Scientists describe genetic resistance to rampant virus

Montreal, QC – Researchers at McGill University Health Centre have defined genetic resistance to the widespread virus, cytomegalovirus (CMV) – a member of the viral group that causes some of the world’s most prevalent diseases, such as herpes, chicken pox and mononucleosis.

The research, published in Nature Genetics last week, provides a roadmap for the development of human therapies for CMV, which could prolong the life of HIV patients and improve the success of transplant surgery by reducing the risk of rejection. There is currently no treatment or cure for CMV.

Resistance to diseases like CMV depends, at least partially, on the ability of our body’s defense mechanism to recognize and destroy them. “Detecting these pathogens is not always easy,” says Dr Silvia Vidal, a Canada research chair in host response to virus infection based at the centre and lead author of the new research. “CMV has developed cunning disguises to avoid detection by our natural killer cells – one of several cell types that hunt down and terminate unwelcome invaders within our body.”

Dr Vidal and her team have spent the past 10 years studying CMV-resistant mouse strains in an attempt to describe the nature of their genetic resistance. “This research marks our second discovery of genetic resistance to CMV,” she says. Most significantly, this new research documents an entirely new mechanism of resistance to CMV, involving the interaction between two genes. One gene flags virus-infected cells for destruction, the other gene allows our natural killers cells to recognize and terminate them. “This is a new concept in natural disease resistance,” notes Dr Vidal. “Our research suggests there are many different mechanisms for fighting viruses; in the future we expect to discover additional resistant genotypes.”

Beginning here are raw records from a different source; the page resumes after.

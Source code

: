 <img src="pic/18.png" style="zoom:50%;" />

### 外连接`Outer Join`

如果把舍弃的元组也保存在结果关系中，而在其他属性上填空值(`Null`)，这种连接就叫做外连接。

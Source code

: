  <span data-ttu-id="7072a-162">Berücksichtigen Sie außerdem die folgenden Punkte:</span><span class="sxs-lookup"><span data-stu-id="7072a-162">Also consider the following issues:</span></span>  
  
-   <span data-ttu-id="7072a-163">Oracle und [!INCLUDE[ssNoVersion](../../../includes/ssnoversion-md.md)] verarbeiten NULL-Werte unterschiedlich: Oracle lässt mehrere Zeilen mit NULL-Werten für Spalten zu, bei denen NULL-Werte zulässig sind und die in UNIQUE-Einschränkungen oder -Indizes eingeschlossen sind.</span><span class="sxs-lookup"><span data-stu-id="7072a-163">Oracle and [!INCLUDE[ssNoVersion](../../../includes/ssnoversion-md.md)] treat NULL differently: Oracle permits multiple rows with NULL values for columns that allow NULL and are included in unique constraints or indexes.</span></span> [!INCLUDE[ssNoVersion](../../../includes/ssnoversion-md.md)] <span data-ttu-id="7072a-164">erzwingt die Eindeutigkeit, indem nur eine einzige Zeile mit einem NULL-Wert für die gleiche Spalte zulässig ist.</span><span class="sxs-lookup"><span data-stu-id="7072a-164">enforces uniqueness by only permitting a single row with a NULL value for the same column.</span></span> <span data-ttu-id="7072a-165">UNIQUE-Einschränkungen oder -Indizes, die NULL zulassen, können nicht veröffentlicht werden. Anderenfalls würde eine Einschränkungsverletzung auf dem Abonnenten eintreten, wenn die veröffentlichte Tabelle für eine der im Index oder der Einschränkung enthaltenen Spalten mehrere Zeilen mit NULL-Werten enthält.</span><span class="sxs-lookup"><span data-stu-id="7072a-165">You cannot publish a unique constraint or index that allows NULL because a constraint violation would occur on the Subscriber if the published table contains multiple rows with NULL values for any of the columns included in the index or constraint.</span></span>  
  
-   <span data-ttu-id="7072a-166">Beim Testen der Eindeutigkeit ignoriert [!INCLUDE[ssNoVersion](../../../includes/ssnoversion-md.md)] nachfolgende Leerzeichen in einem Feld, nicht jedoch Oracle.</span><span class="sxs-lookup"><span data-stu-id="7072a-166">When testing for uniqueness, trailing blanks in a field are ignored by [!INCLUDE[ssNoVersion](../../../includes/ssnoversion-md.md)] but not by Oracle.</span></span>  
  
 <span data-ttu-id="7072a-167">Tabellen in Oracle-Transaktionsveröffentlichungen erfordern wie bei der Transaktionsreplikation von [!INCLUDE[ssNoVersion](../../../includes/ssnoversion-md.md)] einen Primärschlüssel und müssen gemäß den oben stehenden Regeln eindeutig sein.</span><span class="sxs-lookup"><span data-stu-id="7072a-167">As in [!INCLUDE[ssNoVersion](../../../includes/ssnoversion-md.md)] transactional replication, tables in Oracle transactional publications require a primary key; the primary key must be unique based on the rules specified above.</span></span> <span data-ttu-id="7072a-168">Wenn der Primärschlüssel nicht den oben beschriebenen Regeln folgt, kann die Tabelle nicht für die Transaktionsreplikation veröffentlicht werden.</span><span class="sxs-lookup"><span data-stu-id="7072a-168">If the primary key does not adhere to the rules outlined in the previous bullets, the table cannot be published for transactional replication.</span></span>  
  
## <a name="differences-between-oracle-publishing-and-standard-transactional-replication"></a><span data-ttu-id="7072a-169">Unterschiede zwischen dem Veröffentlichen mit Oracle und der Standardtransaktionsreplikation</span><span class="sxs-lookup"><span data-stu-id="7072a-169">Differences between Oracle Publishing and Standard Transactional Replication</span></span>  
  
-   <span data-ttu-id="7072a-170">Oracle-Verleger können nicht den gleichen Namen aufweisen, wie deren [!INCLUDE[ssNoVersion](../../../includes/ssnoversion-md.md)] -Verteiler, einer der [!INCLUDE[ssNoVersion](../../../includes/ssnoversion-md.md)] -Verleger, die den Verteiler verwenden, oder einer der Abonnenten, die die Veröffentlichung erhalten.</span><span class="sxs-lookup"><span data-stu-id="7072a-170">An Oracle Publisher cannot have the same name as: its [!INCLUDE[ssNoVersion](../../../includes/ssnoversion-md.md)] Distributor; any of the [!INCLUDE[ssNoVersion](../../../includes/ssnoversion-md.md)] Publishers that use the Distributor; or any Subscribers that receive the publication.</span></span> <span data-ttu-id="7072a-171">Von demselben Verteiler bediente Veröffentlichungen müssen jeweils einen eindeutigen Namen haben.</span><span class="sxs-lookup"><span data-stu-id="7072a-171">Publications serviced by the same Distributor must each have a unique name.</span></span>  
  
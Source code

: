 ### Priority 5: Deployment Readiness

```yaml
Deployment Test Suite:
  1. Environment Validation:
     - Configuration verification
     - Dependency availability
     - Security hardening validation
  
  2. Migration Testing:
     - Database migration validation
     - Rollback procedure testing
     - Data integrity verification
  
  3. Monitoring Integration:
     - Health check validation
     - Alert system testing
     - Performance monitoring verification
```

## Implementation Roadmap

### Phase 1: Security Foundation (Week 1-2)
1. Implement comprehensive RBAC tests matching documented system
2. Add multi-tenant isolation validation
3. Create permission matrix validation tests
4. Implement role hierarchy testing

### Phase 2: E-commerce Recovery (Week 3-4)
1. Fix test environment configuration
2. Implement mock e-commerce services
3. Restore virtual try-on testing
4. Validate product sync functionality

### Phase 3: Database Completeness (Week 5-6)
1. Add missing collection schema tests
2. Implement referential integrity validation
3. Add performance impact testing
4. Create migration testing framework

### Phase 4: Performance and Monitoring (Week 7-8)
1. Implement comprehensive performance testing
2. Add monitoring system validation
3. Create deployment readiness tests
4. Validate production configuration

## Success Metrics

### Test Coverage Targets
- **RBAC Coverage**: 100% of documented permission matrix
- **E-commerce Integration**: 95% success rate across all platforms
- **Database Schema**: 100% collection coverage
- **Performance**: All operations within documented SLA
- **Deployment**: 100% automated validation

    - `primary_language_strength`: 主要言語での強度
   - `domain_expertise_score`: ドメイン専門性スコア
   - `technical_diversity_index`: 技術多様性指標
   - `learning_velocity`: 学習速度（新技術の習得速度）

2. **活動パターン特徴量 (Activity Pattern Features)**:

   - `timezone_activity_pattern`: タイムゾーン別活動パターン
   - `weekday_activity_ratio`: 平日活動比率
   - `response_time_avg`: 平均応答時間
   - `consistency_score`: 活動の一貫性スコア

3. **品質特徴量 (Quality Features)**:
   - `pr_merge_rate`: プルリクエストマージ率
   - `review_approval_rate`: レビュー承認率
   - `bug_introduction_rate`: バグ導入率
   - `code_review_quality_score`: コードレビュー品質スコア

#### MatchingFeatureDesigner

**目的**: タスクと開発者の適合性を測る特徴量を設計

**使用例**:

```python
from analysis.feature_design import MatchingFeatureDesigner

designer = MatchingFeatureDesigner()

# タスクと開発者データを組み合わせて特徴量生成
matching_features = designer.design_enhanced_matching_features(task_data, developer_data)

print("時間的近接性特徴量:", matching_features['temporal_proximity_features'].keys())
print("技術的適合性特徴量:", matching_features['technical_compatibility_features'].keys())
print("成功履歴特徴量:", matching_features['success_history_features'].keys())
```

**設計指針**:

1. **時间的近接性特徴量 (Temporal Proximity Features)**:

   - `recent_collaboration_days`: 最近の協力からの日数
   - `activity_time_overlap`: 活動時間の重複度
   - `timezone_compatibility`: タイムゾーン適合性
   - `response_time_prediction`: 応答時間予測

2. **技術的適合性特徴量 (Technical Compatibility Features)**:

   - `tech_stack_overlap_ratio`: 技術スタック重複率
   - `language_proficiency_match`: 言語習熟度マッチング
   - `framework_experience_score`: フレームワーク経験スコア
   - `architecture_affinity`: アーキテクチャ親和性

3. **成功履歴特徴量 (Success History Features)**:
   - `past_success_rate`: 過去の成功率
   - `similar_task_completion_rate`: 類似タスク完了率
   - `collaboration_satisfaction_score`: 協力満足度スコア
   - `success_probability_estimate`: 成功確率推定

CMV infects most of the world’s organisms, including upwards of 80% of the human population. Although healthy people suffer only mild symptoms, infection can trigger fatal reactions in those with a compromised immune system, such as organ transplant recipients, newborns and persons infected with HIV. Dr Vidal believes her groundbreaking discovery increases the likelihood that therapies will be developed to fight CMV.